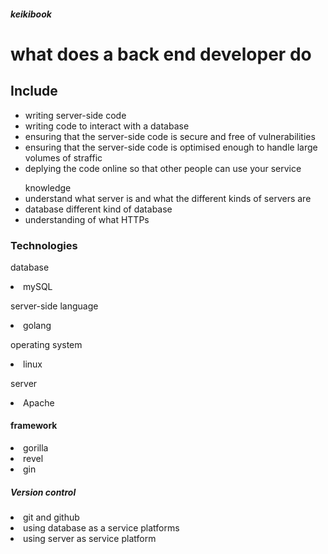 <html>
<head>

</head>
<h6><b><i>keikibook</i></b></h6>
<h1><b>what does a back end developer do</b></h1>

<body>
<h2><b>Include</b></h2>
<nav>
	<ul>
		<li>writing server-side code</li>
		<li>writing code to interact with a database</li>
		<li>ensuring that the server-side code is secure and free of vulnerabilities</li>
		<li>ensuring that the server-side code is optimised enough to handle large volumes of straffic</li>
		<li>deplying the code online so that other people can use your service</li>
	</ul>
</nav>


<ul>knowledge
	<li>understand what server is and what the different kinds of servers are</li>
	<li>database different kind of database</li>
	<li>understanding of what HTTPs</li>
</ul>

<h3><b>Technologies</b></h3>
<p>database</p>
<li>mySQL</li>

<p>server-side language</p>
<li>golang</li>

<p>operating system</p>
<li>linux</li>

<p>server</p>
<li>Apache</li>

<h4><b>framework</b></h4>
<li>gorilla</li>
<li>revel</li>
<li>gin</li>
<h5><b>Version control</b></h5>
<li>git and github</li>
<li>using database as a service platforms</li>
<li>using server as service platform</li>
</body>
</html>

☆ ☆ ☆ ☆ ☆

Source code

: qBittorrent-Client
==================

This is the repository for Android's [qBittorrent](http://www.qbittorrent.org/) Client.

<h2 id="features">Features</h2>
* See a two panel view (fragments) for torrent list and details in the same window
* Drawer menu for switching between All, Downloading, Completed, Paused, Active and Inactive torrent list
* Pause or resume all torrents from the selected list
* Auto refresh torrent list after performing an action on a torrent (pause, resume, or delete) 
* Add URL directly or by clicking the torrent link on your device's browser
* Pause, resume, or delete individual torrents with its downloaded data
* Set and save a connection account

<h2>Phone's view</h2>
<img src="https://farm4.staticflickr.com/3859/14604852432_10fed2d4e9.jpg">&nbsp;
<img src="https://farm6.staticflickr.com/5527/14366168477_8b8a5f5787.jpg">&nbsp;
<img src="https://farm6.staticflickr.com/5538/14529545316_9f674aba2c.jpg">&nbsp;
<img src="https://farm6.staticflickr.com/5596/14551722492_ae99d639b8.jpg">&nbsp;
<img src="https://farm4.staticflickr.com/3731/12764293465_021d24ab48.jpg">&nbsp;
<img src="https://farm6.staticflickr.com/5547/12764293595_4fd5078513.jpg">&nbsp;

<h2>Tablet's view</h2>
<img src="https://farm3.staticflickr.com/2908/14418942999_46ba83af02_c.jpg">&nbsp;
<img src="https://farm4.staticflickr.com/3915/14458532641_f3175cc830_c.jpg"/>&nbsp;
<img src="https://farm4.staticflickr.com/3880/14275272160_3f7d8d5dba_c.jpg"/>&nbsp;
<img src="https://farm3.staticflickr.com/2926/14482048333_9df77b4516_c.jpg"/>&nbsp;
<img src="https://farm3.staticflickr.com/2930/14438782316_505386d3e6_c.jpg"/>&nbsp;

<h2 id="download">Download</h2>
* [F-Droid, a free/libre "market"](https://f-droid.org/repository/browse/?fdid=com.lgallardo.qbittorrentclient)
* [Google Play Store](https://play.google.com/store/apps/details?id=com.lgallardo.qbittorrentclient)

☆ ☆ ☆ ☆ ☆

## [Assignment]
Find the word "view" in the listing above, then copy each line where it turns up.

## [Completed exercise]
* See a two panel view (fragments) for torrent list and details in the same window
<h2>Phone's view</h2>
<h2>Tablet's view</h2>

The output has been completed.